Thanks to my neighbor Steve for helping me get that trailer up to my house to dump it!
We got as far as filling the run and the coop with sand (after cleaning out the pine shavings in the coop - eeewwww!) Definitely feeling the litter method using sand over pine shavings after that experience. I'll post some more pics shortly.
Now, for some doors! I sandwiched some rigid foam insulation between OSB. (Keep the girls warm in the winter during our cold winters at 5600 feet of elevation)
I also screwed on some sides and top and bottom.
I built a track out of spare trex and set the door in the trex - slides real smooth!
I built the top slide rail from trex as well, but had to mount it under this 2x4. Slides real well!
Next, I have to show off the ramp the girls have to get in and out of the coop. Again, scrap trex laying around the yard!
I fastened Trex to two treated 2X4. All these pieces were cut 11 inches wide. The ribs were 1.5" width sides ripped off the side of some mocha brown trex.
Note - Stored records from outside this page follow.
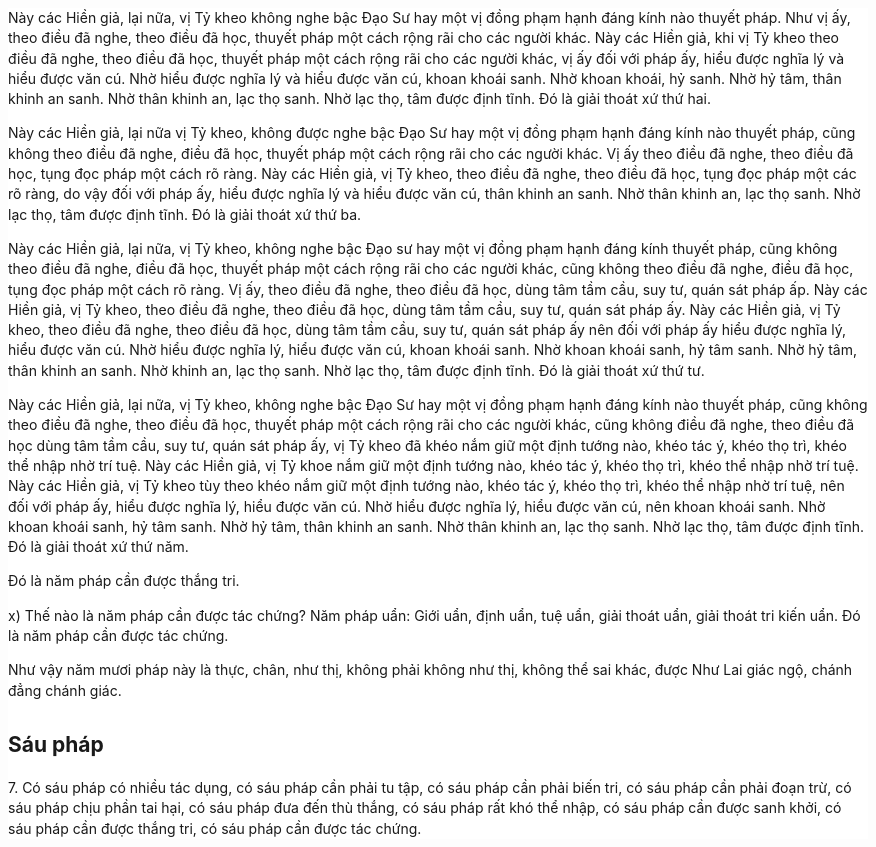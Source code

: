Này các Hiền giả, lại nữa, vị Tỷ kheo không nghe bậc Ðạo Sư hay một vị đồng phạm hạnh
đáng kính nào thuyết pháp. Như vị ấy, theo điều đã nghe, theo điều đã học, thuyết pháp một
cách rộng rãi cho các người khác. Này các Hiền giả, khi vị Tỷ kheo theo điều đã nghe, theo
điều đã học, thuyết pháp một cách rộng rãi cho các người khác, vị ấy đối với pháp ấy, hiểu
được nghĩa lý và hiểu được văn cú. Nhờ hiểu được nghĩa lý và hiểu được văn cú, khoan
khoái sanh. Nhờ khoan khoái, hỷ sanh. Nhờ hỷ tâm, thân khinh an sanh. Nhờ thân khinh an,
lạc thọ sanh. Nhờ lạc thọ, tâm được định tĩnh. Ðó là giải thoát xứ thứ hai.

Này các Hiền giả, lại nữa vị Tỷ kheo, không được nghe bậc Ðạo Sư hay một vị đồng phạm
hạnh đáng kính nào thuyết pháp, cũng không theo điều đã nghe, điều đã học, thuyết pháp
một cách rộng rãi cho các người khác. Vị ấy theo điều đã nghe, theo điều đã học, tụng đọc
pháp một cách rõ ràng. Này các Hiền giả, vị Tỷ kheo, theo điều đã nghe, theo điều đã học,
tụng đọc pháp một các rõ ràng, do vậy đối với pháp ấy, hiểu được nghĩa lý và hiểu được văn
cú, thân khinh an sanh. Nhờ thân khinh an, lạc thọ sanh. Nhờ lạc thọ, tâm được định tĩnh.
Ðó là giải thoát xứ thứ ba.

Này các Hiền giả, lại nữa, vị Tỷ kheo, không nghe bậc Ðạo sư hay một vị đồng phạm hạnh
đáng kính thuyết pháp, cũng không theo điều đã nghe, điều đã học, thuyết pháp một cách
rộng rãi cho các người khác, cũng không theo điều đã nghe, điều đã học, tụng đọc pháp một
cách rõ ràng. Vị ấy, theo điều đã nghe, theo điều đã học, dùng tâm tầm cầu, suy tư, quán sát
pháp ấp. Này các Hiền giả, vị Tỷ kheo, theo điều đã nghe, theo điều đã học, dùng tâm tầm
cầu, suy tư, quán sát pháp ấy. Này các Hiền giả, vị Tỷ kheo, theo điều đã nghe, theo điều đã
học, dùng tâm tầm cầu, suy tư, quán sát pháp ấy nên đối với pháp ấy hiểu được nghĩa lý,
hiểu được văn cú. Nhờ hiểu được nghĩa lý, hiểu được văn cú, khoan khoái sanh. Nhờ khoan
khoái sanh, hỷ tâm sanh. Nhờ hỷ tâm, thân khinh an sanh. Nhờ khinh an, lạc thọ sanh. Nhờ
lạc thọ, tâm được định tĩnh. Ðó là giải thoát xứ thứ tư.

Này các Hiền giả, lại nữa, vị Tỷ kheo, không nghe bậc Ðạo Sư hay một vị đồng phạm hạnh
đáng kính nào thuyết pháp, cũng không theo điều đã nghe, theo điều đã học, thuyết pháp
một cách rộng rãi cho các người khác, cũng không điều đã nghe, theo điều đã học dùng tâm
tầm cầu, suy tư, quán sát pháp ấy, vị Tỷ kheo đã khéo nắm giữ một định tướng nào, khéo
tác ý, khéo thọ trì, khéo thể nhập nhờ trí tuệ. Này các Hiền giả, vị Tỷ khoe nắm giữ một
định tướng nào, khéo tác ý, khéo thọ trì, khéo thể nhập nhờ trí tuệ. Này các Hiền giả, vị Tỷ
kheo tùy theo khéo nắm giữ một định tướng nào, khéo tác ý, khéo thọ trì, khéo thể nhập nhờ
trí tuệ, nên đối với pháp ấy, hiểu được nghĩa lý, hiểu được văn cú. Nhờ hiểu được nghĩa lý,
hiểu được văn cú, nên khoan khoái sanh. Nhờ khoan khoái sanh, hỷ tâm sanh. Nhờ hỷ tâm,
thân khinh an sanh. Nhờ thân khinh an, lạc thọ sanh. Nhờ lạc thọ, tâm được định tĩnh. Ðó là
giải thoát xứ thứ năm.

Ðó là năm pháp cần được thắng tri.

x) Thế nào là năm pháp cần được tác chứng? Năm pháp uẩn: Giới uẩn, định uẩn, tuệ uẩn,
giải thoát uẩn, giải thoát tri kiến uẩn. Ðó là năm pháp cần được tác chứng.

Như vậy năm mươi pháp này là thực, chân, như thị, không phải không như thị, không thể sai khác, được
Như Lai giác ngộ, chánh đẳng chánh giác.


## Sáu pháp

7\. Có sáu pháp có nhiều tác dụng, có sáu pháp cần phải tu tập, có sáu pháp cần phải biến tri, có sáu pháp
cần phải đoạn trừ, có sáu pháp chịu phần tai hại, có sáu pháp đưa đến thù thắng, có sáu pháp rất khó thể
nhập, có sáu pháp cần được sanh khởi, có sáu pháp cần được thắng tri, có sáu pháp cần được tác chứng.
I thought the two colors go together nicely!
Here is a close-up. Needs some deck cleaning solution!
I attached the 2x4s to the frame with some hinges so the kids and I can lift up the ramp and secure it to the ceiling while we clean the run.
Because of the gap and the low spot, I decided to suster up two 11 inch lengths of trex to place in the gap. I had to leave it removable so the hinges still had room to work.
This close-up of the top shows the level walk out that is the transition between the coop and run ramp.
Next on the agenda:
- post pics of the roost sytem (mostly completed)
- fashion the pulley system to open and close the door from outside the run
- route and sand all the sharp corners to ensure that covering tarp doesn't get shredded by anything sharp
- secure the tarp to the roof to give them shade and shelter from the sun and elements
- create mounting system for auto-feeder and auto-waterer
- install electrical in coop to run fan, lights, and heat (if needed)
- install ventilation fan inside coop to keep the fresh air moving (at least in summer)
- install light fixtures
- fashion portal or window to peek into the coop at at night
- Finish insullating last wall and nesting box access door
- Carpet nesting boxes with sweet excess artificial turf
- Install nesting boxes.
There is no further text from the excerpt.